FRAMINGHAM (03/03/2000) - Definition
Due diligence is the process of examining the financial underpinnings of a corporation as one of the first steps in a pending merger, equity investment or large-scale IT purchase, with the goal of understanding the risks associated with the deal. Issues that could be reviewed include corporate capitalization, material agreements, litigation history, public filings, intellectual property and IT systems.
In this age of acquisitions, hardly a day goes by without an announcement of a merger, large or small. Yet many deals are based on big-picture assessments of value, without all the parties involved knowing all the details.
Quite often, a proposed merger or acquisition gets canned or valued down following conflicts over intellectual property rights, personnel, accounting discrepancies or incompatibilities in integrating information technology systems. The process of researching, understanding and, in some cases, avoiding these risks is known as due diligence.
"Due diligence is going in and digging a hole in the ground and seeing if there's oil, instead of taking someone's word on it," says Joseph Bankoff, a partner in the intellectual property and technology practice at law firm King & Spalding in Atlanta. "If you don't do a sufficient amount of due diligence, you don't really know what questions to ask."
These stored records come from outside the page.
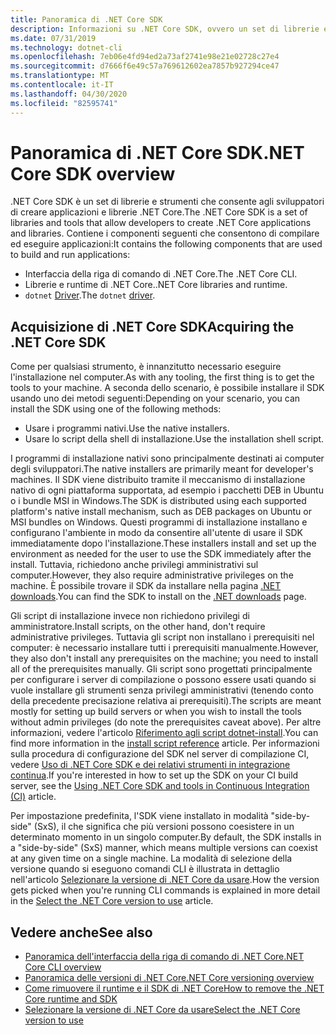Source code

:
 ```yaml
---
title: Panoramica di .NET Core SDK
description: Informazioni su .NET Core SDK, ovvero un set di librerie e strumenti usati per creare progetti .NET Core.
ms.date: 07/31/2019
ms.technology: dotnet-cli
ms.openlocfilehash: 7eb06e4fd94ed2a73af2741e98e21e02728c27e4
ms.sourcegitcommit: d7666f6e49c57a769612602ea7857b927294ce47
ms.translationtype: MT
ms.contentlocale: it-IT
ms.lasthandoff: 04/30/2020
ms.locfileid: "82595741"
---
```

# <a name="net-core-sdk-overview"></a><span data-ttu-id="b72fc-103">Panoramica di .NET Core SDK</span><span class="sxs-lookup"><span data-stu-id="b72fc-103">.NET Core SDK overview</span></span>

<span data-ttu-id="b72fc-104">.NET Core SDK è un set di librerie e strumenti che consente agli sviluppatori di creare applicazioni e librerie .NET Core.</span><span class="sxs-lookup"><span data-stu-id="b72fc-104">The .NET Core SDK is a set of libraries and tools that allow developers to create .NET Core applications and libraries.</span></span> <span data-ttu-id="b72fc-105">Contiene i componenti seguenti che consentono di compilare ed eseguire applicazioni:</span><span class="sxs-lookup"><span data-stu-id="b72fc-105">It contains the following components that are used to build and run applications:</span></span>

- <span data-ttu-id="b72fc-106">Interfaccia della riga di comando di .NET Core.</span><span class="sxs-lookup"><span data-stu-id="b72fc-106">The .NET Core CLI.</span></span>
- <span data-ttu-id="b72fc-107">Librerie e runtime di .NET Core.</span><span class="sxs-lookup"><span data-stu-id="b72fc-107">.NET Core libraries and runtime.</span></span>
- <span data-ttu-id="b72fc-108">`dotnet` [Driver](tools/index.md#driver).</span><span class="sxs-lookup"><span data-stu-id="b72fc-108">The `dotnet` [driver](tools/index.md#driver).</span></span>

## <a name="acquiring-the-net-core-sdk"></a><span data-ttu-id="b72fc-109">Acquisizione di .NET Core SDK</span><span class="sxs-lookup"><span data-stu-id="b72fc-109">Acquiring the .NET Core SDK</span></span>

<span data-ttu-id="b72fc-110">Come per qualsiasi strumento, è innanzitutto necessario eseguire l'installazione nel computer.</span><span class="sxs-lookup"><span data-stu-id="b72fc-110">As with any tooling, the first thing is to get the tools to your machine.</span></span> <span data-ttu-id="b72fc-111">A seconda dello scenario, è possibile installare il SDK usando uno dei metodi seguenti:</span><span class="sxs-lookup"><span data-stu-id="b72fc-111">Depending on your scenario, you can install the SDK using one of the following methods:</span></span>

- <span data-ttu-id="b72fc-112">Usare i programmi nativi.</span><span class="sxs-lookup"><span data-stu-id="b72fc-112">Use the native installers.</span></span>
- <span data-ttu-id="b72fc-113">Usare lo script della shell di installazione.</span><span class="sxs-lookup"><span data-stu-id="b72fc-113">Use the installation shell script.</span></span>

<span data-ttu-id="b72fc-114">I programmi di installazione nativi sono principalmente destinati ai computer degli sviluppatori.</span><span class="sxs-lookup"><span data-stu-id="b72fc-114">The native installers are primarily meant for developer's machines.</span></span> <span data-ttu-id="b72fc-115">Il SDK viene distribuito tramite il meccanismo di installazione nativo di ogni piattaforma supportata, ad esempio i pacchetti DEB in Ubuntu o i bundle MSI in Windows.</span><span class="sxs-lookup"><span data-stu-id="b72fc-115">The SDK is distributed using each supported platform's native install mechanism, such as DEB packages on Ubuntu or MSI bundles on Windows.</span></span> <span data-ttu-id="b72fc-116">Questi programmi di installazione installano e configurano l'ambiente in modo da consentire all'utente di usare il SDK immediatamente dopo l'installazione.</span><span class="sxs-lookup"><span data-stu-id="b72fc-116">These installers install and set up the environment as needed for the user to use the SDK immediately after the install.</span></span> <span data-ttu-id="b72fc-117">Tuttavia, richiedono anche privilegi amministrativi sul computer.</span><span class="sxs-lookup"><span data-stu-id="b72fc-117">However, they also require administrative privileges on the machine.</span></span> <span data-ttu-id="b72fc-118">È possibile trovare il SDK da installare nella pagina [.NET downloads](https://dotnet.microsoft.com/download).</span><span class="sxs-lookup"><span data-stu-id="b72fc-118">You can find the SDK to install on the [.NET downloads](https://dotnet.microsoft.com/download) page.</span></span>

<span data-ttu-id="b72fc-119">Gli script di installazione invece non richiedono privilegi di amministratore.</span><span class="sxs-lookup"><span data-stu-id="b72fc-119">Install scripts, on the other hand, don't require administrative privileges.</span></span> <span data-ttu-id="b72fc-120">Tuttavia gli script non installano i prerequisiti nel computer: è necessario installare tutti i prerequisiti manualmente.</span><span class="sxs-lookup"><span data-stu-id="b72fc-120">However, they also don't install any prerequisites on the machine; you need to install all of the prerequisites manually.</span></span> <span data-ttu-id="b72fc-121">Gli script sono progettati principalmente per configurare i server di compilazione o possono essere usati quando si vuole installare gli strumenti senza privilegi amministrativi (tenendo conto della precedente precisazione relativa ai prerequisiti).</span><span class="sxs-lookup"><span data-stu-id="b72fc-121">The scripts are meant mostly for setting up build servers or when you wish to install the tools without admin privileges (do note the prerequisites caveat above).</span></span> <span data-ttu-id="b72fc-122">Per altre informazioni, vedere l'articolo [Riferimento agli script dotnet-install](tools/dotnet-install-script.md).</span><span class="sxs-lookup"><span data-stu-id="b72fc-122">You can find more information in the [install script reference](tools/dotnet-install-script.md) article.</span></span> <span data-ttu-id="b72fc-123">Per informazioni sulla procedura di configurazione del SDK nel server di compilazione CI, vedere [Uso di .NET Core SDK e dei relativi strumenti in integrazione continua](tools/using-ci-with-cli.md).</span><span class="sxs-lookup"><span data-stu-id="b72fc-123">If you're interested in how to set up the SDK on your CI build server, see the [Using .NET Core SDK and tools in Continuous Integration (CI)](tools/using-ci-with-cli.md) article.</span></span>

<span data-ttu-id="b72fc-124">Per impostazione predefinita, l'SDK viene installato in modalità "side-by-side" (SxS), il che significa che più versioni possono coesistere in un determinato momento in un singolo computer.</span><span class="sxs-lookup"><span data-stu-id="b72fc-124">By default, the SDK installs in a "side-by-side" (SxS) manner, which means multiple versions can coexist at any given time on a single machine.</span></span> <span data-ttu-id="b72fc-125">La modalità di selezione della versione quando si eseguono comandi CLI è illustrata in dettaglio nell'articolo [Selezionare la versione di .NET Core da usare](versions/selection.md).</span><span class="sxs-lookup"><span data-stu-id="b72fc-125">How the version gets picked when you're running CLI commands is explained in more detail in the [Select the .NET Core version to use](versions/selection.md) article.</span></span>

## <a name="see-also"></a><span data-ttu-id="b72fc-126">Vedere anche</span><span class="sxs-lookup"><span data-stu-id="b72fc-126">See also</span></span>

- [<span data-ttu-id="b72fc-127">Panoramica dell'interfaccia della riga di comando di .NET Core</span><span class="sxs-lookup"><span data-stu-id="b72fc-127">.NET Core CLI overview</span></span>](tools/index.md)
- [<span data-ttu-id="b72fc-128">Panoramica delle versioni di .NET Core</span><span class="sxs-lookup"><span data-stu-id="b72fc-128">.NET Core versioning overview</span></span>](versions/index.md)
- [<span data-ttu-id="b72fc-129">Come rimuovere il runtime e il SDK di .NET Core</span><span class="sxs-lookup"><span data-stu-id="b72fc-129">How to remove the .NET Core runtime and SDK</span></span>](install/remove-runtime-sdk-versions.md)
- [<span data-ttu-id="b72fc-130">Selezionare la versione di .NET Core da usare</span><span class="sxs-lookup"><span data-stu-id="b72fc-130">Select the .NET Core version to use</span></span>](versions/selection.md)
In the case of a technology acquisition, a due diligence investigation should answer pertinent questions such as whether an application is too bulky to run on the mobile devices the marketing plan calls for or whether customers are right when they complain about a lack of scalability for a high-end system.
Due diligence entails taking all the "reasonable steps" to ensure that both buyer and seller get what they expect "and not a lot of other things that you did not count on or expect," Bankoff explains.
The process involves everything from reading the fine print in corporate legal and financial documents such as equity vesting plans and patents to interviewing customers, corporate officers and key developers. It helps to identify potential risks and red flags.
Greg Faragasso, an attorney at the Securities and Exchange Commission (SEC) in Washington, recommends examining public filings, especially the 8-K, which the SEC requires public companies to file when an auditor resigns. The document must state the reason for the departure. "The reason an auditor resigns is very often benign and due to legitimate disagreements," Faragasso says. "But an 8-K filed by auditors that quit could be interpreted as a red flag."
Increasingly, IT systems and professionals are playing a significant part in understanding the viability of a proposed merger or technology acquisition for two reasons: Incompatible systems often take considerable time and resources to integrate, and conflicting intellectual property rights can potentially curb a deal before it takes off.
According to John Haven Chapman, an attorney and general partner at Dignitas Partners LLC, a strategic venture-capital firm in New York, many deals hinge on intellectual property ownership and key IT personnel. "Who has the rights to the intellectual property in a spin-off situation or making sure the rights stay within a venture when an employee leaves" is critical, he says.
Every company handles intellectual property rights and patents differently, but for the most part, technology created by an employee during his tenure at a corporation belongs to the corporation, even though an individual's name appears on the patent.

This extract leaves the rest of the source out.